Colombia’s Inspector General Alejandro Ordoñez rectified his comments on abortion but said that the “debate is not over,” according to newspaper Semana on Wednesday.
Ordoñez rectified and retracted the controversial abortion claims on Wednesday, but also asked for the High Court’s ruling to be revoked.
The inspector, a strict defender of traditional Catholic family values, was ordered last week to publicly rectify a statement in which he called sexual education campaigns “mass campaigns to promote abortion as a right,” he was also ordered to modify his office’s official stance that the use of the morning-after pill constitutes abortion.
In Colombia abortion is only allowed in cases that involve rape, danger to the mother’s life, or in the case that the child will be born with severe defects.
In his statement on Wednesday the Inspector General instructed the offending sentence in the 2009 press release, “a mass campaign to promote abortion,” to be changed to, “a mass campaign to promote sexual and reproductive rights.”
The statement also clarifies that the “declarations offered on December 7, 2009 to newspaper El Espectaor is not the official position of the Inspector General of the nation because it doesn’t have the formalities that give it that character.”
With regard to the contraceptive pill which the Inspector General had said promotes abortion, the statement said that the official position of the Inspector General of the Nation is that, “in Colombia the emergency contraception pill (i) is non-abortive contraception (ii) is not restricted by the laws which decriminalize abortion, (iii) the women who use it outside the parameters of decriminalized abortion do not incur, in any situation, the crime of abortion and, (iv) it is part of the health and reproductive services the women of Colombia can freely choose.”
The Inspector General also retracted completely the 2010 circular in which he opened the door for medical practitioners to conscientiously object to performing abortions in lawful cases.

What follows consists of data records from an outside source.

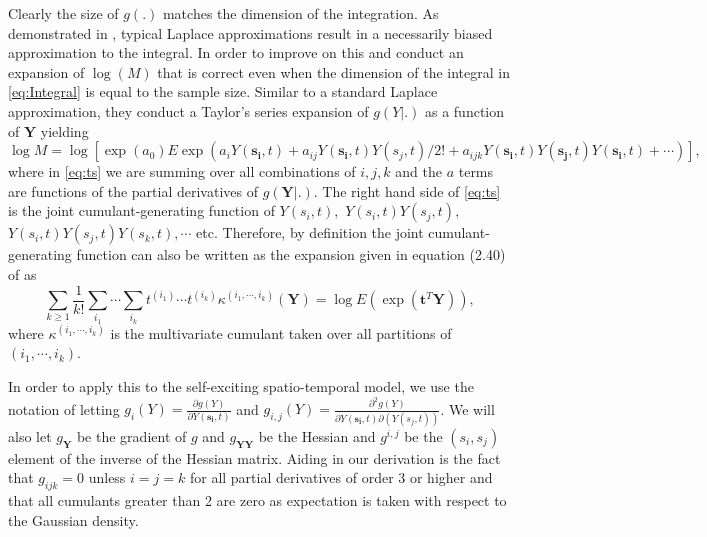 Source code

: \documentclass[11pt]{isuthesis}
\begin{document}
	Clearly the size of $g(.)$ matches the dimension of the integration.  As demonstrated in \cite{shun1995laplace}, typical Laplace approximations result in a necessarily biased approximation to the integral. In order to improve on this \cite{shun1995laplace} and \cite{evangelou2011estimation} conduct an expansion of $\log (M)$ that is correct even when the dimension of the integral in \eqref{eq:Integral} is equal to the sample size.  Similar to a standard Laplace approximation, they conduct a Taylor's series expansion of $g(Y|.)$ as a function of $\boldsymbol{Y}$ yielding
	\begin{equation}
	\log M = \log \left[\exp(a_0)E\exp\left(a_i Y(\boldsymbol{s_i},t)+a_{ij}Y(\boldsymbol{s_i},t)Y(s_j,t)/2!+a_{ijk}Y(\boldsymbol{s_i},t)Y(\boldsymbol{s_j},t)Y(\boldsymbol{s_i},t)+\cdots\right)\right]\label{eq:ts},
	\end{equation}
	where in \eqref{eq:ts} we are summing over all combinations of $i,j,k$ and the $a$ terms are functions of the partial derivatives of $g(\boldsymbol{Y}|.)$. The right hand side of \eqref{eq:ts} is the joint cumulant-generating function of $Y(s_i,t),$ $Y(s_i,t)Y(s_j,t),$  $Y(s_i,t)Y(s_j,t)Y(s_k,t),\cdots$ etc.  Therefore, by definition the joint cumulant-generating function can also be written as the expansion given in equation (2.40) of \cite{hall1992bootstrap} as
	\begin{equation}
	\sum_{k \geq 1}\frac{1}{k!}\sum_{i_1}\cdots\sum_{i_k} t^{(i_1)}\cdots t^{(i_k)} \kappa^{(i_1,\cdots,i_k)}(\boldsymbol{Y})=\log E\left(\exp(\boldsymbol{t}^T\boldsymbol{Y})\right),\label{eq:Hall}
	\end{equation}
	where $\kappa^{(i_1,\cdots,i_k)}$ is the multivariate cumulant taken over all partitions of $(i_1,\cdots,i_k)$.
	
	In order to apply this to the self-exciting spatio-temporal model, we use the notation of \cite{evangelou2011estimation} letting $g_i(Y)= \frac{\partial g(Y)}{\partial Y(\boldsymbol{s_i},t)}$ and $g_{i,j}(Y)=\frac{\partial^2 g(Y)}{\partial Y(\boldsymbol{s_i},t) \partial(Y(s_j,t))}$.  We will also let $g_{\boldsymbol{Y}}$ be the gradient of $g$ and $g_{\boldsymbol{YY}}$ be the Hessian and $g^{i,j}$ be the $(s_i,s_j)$ element of the inverse of the Hessian matrix.  Aiding in our derivation is the fact that $g_{ijk}=0$ unless $i=j=k$ for all partial derivatives of order 3 or higher and that all cumulants greater than 2 are zero as expectation is taken with respect to the Gaussian density.
	
\end{document}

After the Inspector General said he “had complied fully with the order of the Constitutional Court,” the official accepted the resignations of the two female solicitors who resigned when the court asked for the claims to be rectified.
But the Inspector General said the debate was not over and that on Thursday he would submit an appeal to “invalidate the judgement of the court because of serious inconsistencies with the content.”
In his declaration the official also said that he would seek to have the Congress of the Republic “initiate a process which will result in a law of the Republic to regulate the precise subject before us today.”
The Inspector General added that he would bring a motion before the Council of State to invalidate the administrative acts in relation to the case, in particular referring to the subject of conscientious objection. “This means the debate is not over, this judicial and scientific discussion will continue.”